### Exercise instructions
Every line with the string "const" in it belongs in your answer, so copy them all from the data.
......
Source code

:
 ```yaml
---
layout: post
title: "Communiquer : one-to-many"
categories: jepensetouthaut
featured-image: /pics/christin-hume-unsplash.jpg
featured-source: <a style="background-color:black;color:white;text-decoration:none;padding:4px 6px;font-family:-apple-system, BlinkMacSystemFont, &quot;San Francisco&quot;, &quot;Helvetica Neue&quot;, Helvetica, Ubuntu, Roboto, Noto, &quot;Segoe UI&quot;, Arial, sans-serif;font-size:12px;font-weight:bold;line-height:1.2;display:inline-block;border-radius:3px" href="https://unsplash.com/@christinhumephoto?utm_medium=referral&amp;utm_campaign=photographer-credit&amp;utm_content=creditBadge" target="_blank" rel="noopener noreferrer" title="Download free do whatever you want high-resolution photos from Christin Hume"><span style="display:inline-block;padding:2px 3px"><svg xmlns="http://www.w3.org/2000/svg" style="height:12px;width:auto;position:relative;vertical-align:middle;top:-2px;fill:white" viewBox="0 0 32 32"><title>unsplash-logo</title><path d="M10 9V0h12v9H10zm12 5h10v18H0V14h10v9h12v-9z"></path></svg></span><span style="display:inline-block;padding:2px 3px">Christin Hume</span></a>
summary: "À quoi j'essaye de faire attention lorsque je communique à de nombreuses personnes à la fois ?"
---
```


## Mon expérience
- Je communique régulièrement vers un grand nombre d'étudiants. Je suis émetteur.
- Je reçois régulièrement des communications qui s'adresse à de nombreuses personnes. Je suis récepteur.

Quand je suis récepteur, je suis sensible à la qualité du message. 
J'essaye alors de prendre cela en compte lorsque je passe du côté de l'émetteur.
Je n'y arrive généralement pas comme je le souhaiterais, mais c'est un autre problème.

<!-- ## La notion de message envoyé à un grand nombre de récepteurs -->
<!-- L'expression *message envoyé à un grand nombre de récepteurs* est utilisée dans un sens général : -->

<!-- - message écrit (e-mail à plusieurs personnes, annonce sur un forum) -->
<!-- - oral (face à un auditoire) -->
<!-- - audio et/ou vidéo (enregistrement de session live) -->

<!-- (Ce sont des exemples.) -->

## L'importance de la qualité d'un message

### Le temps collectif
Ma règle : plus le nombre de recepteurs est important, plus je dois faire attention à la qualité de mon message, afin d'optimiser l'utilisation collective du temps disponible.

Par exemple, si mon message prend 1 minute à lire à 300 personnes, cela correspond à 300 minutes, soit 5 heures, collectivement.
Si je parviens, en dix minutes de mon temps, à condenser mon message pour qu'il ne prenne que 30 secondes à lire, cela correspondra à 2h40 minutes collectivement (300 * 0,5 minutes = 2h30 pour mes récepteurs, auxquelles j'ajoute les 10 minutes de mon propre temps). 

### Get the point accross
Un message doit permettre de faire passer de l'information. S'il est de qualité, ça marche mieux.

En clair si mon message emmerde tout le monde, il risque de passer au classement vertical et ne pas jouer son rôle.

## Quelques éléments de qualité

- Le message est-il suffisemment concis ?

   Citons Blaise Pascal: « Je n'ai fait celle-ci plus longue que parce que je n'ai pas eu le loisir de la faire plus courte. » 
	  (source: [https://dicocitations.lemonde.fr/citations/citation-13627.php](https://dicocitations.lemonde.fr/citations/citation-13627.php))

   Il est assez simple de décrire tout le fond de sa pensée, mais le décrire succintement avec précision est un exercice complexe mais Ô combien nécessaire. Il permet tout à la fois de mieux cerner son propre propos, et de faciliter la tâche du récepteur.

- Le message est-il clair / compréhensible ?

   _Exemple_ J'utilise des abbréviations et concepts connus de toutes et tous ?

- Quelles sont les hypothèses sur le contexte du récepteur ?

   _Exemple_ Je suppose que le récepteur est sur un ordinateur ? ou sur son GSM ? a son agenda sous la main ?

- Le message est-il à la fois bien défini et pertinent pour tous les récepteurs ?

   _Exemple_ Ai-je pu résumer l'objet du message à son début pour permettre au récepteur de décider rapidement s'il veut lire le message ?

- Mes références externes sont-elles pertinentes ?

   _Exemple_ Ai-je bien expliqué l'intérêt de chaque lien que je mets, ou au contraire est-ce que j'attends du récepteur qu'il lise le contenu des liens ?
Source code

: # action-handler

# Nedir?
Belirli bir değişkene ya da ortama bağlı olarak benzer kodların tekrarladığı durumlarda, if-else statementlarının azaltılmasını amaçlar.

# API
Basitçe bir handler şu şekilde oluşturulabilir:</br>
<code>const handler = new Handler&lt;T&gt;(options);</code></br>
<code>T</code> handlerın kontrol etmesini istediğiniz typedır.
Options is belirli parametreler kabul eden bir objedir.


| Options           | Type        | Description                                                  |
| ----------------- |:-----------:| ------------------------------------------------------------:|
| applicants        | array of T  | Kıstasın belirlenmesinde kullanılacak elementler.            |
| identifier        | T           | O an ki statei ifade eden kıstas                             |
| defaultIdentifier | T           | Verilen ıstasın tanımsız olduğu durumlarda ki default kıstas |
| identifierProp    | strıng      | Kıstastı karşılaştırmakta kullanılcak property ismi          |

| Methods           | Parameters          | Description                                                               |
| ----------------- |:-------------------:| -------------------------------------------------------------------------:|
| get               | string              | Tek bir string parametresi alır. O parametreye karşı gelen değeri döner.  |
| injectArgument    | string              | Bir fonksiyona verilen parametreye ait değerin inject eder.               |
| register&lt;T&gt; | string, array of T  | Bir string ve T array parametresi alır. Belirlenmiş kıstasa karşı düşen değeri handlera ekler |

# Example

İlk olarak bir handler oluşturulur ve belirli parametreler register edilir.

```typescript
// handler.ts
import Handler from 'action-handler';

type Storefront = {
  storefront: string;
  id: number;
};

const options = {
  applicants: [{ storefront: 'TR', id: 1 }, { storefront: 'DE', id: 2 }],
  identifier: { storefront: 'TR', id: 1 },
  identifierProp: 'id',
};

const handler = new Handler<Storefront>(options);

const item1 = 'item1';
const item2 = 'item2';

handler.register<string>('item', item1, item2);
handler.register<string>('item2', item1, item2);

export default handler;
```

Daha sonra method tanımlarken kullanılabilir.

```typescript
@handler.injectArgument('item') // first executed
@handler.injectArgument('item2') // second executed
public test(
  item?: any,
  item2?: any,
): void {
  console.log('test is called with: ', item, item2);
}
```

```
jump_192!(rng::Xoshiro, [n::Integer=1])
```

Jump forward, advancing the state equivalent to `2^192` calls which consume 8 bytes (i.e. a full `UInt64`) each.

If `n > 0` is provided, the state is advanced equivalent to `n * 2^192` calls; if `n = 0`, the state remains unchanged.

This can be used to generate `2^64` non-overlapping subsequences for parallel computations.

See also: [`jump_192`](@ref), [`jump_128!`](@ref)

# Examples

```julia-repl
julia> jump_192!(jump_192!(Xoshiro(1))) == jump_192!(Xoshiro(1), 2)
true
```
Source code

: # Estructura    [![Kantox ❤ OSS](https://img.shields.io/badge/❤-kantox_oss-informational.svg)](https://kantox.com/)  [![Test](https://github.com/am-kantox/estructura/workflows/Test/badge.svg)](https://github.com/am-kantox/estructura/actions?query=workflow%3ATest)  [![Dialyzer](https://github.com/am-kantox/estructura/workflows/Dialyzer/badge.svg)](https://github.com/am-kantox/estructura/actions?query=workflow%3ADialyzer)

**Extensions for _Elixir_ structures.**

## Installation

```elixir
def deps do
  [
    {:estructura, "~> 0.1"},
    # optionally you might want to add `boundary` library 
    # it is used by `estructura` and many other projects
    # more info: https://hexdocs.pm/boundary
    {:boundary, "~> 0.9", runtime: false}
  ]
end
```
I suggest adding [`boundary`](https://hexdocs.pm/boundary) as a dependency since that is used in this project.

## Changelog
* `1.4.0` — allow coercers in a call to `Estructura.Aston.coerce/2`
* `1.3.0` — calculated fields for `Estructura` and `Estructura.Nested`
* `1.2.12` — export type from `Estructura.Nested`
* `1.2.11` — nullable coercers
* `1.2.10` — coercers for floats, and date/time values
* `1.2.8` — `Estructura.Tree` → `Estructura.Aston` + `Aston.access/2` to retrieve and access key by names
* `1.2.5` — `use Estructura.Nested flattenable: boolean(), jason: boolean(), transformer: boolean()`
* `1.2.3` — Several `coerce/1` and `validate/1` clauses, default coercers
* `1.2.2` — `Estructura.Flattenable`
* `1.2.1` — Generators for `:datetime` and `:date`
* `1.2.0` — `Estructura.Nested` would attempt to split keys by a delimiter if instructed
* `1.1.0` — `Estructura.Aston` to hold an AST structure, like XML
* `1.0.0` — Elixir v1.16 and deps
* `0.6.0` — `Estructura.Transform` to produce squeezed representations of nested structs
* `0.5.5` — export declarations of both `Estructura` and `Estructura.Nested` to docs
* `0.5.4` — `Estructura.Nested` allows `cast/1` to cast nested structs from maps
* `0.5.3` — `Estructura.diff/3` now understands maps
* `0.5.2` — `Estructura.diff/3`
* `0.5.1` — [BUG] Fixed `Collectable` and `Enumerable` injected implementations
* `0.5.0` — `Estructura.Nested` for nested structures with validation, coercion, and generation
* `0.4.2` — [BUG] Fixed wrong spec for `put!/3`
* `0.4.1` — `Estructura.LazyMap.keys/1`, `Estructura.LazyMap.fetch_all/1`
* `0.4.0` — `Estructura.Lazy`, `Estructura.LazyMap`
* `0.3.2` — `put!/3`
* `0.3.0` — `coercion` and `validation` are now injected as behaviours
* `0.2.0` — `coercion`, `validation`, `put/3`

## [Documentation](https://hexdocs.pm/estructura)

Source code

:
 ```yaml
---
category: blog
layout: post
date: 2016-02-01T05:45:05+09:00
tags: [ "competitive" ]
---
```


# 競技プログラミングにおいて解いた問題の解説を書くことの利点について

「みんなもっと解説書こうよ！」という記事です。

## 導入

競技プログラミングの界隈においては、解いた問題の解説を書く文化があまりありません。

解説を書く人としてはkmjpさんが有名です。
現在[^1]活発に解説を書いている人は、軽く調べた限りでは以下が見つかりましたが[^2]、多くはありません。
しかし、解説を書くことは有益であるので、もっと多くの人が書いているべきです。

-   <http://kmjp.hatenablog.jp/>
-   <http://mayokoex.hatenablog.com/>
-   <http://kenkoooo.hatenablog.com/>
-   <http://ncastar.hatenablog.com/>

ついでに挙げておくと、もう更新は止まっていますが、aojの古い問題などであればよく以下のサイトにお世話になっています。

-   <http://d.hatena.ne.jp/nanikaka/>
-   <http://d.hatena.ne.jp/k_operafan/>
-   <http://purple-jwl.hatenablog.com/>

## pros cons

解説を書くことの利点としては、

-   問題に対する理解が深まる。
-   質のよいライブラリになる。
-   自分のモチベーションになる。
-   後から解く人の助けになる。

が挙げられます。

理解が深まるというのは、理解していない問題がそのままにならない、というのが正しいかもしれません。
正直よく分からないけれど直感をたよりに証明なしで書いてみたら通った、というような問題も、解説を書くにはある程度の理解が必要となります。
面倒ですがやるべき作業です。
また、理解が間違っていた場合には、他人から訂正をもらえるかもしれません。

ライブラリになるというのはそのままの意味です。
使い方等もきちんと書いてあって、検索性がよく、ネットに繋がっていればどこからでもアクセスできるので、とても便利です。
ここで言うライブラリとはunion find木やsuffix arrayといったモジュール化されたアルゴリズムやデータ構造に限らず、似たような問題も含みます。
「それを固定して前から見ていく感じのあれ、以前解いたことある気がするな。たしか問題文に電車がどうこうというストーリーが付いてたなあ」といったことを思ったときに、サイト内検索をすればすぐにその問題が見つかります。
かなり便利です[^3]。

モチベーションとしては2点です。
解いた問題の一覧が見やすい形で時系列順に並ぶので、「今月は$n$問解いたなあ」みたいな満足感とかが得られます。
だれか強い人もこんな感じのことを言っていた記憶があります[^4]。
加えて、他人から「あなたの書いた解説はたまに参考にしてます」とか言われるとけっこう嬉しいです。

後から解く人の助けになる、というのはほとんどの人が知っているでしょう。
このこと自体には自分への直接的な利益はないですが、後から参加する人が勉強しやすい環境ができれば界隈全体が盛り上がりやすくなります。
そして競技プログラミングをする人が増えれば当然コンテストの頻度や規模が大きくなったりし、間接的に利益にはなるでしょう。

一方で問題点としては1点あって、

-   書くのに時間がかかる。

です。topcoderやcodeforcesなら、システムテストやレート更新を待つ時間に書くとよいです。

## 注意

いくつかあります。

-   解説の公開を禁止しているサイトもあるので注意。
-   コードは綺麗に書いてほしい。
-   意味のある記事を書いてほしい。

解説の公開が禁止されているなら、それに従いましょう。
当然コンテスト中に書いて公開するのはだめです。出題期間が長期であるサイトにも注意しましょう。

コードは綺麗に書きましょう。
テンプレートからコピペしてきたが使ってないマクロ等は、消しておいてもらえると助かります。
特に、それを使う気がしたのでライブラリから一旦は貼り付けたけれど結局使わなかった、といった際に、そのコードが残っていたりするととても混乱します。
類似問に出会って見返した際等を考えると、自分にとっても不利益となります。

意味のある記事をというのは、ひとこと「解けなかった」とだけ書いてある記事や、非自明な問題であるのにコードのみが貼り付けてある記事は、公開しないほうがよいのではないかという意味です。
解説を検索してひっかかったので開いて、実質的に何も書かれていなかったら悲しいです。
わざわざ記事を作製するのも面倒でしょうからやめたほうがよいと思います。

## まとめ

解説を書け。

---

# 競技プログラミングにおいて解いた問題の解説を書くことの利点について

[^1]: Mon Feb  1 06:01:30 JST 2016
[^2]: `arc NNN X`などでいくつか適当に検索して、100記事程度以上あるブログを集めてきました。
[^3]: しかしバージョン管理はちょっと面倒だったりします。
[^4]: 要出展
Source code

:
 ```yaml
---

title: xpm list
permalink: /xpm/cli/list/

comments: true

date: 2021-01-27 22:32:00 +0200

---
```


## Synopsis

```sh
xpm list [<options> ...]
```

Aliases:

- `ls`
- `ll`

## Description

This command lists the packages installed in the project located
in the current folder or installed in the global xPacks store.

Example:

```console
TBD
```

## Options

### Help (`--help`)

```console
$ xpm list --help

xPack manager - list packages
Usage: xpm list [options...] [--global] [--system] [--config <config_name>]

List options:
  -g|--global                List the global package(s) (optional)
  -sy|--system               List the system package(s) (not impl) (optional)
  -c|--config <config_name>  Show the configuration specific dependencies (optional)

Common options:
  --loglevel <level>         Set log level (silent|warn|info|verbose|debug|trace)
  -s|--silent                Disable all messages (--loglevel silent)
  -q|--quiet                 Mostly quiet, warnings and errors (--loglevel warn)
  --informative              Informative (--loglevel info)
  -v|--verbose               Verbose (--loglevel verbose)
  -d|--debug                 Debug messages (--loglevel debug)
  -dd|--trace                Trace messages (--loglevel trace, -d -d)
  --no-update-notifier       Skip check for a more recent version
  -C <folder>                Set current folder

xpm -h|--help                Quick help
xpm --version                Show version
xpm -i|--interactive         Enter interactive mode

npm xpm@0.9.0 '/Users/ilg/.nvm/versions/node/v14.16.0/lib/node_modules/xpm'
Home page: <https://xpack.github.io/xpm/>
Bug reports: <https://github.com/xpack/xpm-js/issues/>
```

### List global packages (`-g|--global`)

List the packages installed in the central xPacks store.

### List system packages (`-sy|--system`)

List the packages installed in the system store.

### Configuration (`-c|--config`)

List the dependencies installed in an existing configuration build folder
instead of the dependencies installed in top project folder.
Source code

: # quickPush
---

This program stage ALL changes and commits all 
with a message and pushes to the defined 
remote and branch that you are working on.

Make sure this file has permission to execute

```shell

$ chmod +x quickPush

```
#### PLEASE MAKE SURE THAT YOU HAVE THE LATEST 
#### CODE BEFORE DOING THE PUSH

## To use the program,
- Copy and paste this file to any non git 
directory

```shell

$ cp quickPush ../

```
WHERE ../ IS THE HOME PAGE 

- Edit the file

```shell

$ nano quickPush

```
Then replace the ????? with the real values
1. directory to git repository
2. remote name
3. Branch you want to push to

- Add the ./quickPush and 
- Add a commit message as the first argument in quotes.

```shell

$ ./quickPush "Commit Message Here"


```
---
......
### Result of this task
<code>const handler = new Handler&lt;T&gt;(options);</code></br>
const options = {
const handler = new Handler<Storefront>(options);
const item1 = 'item1';
const item2 = 'item2';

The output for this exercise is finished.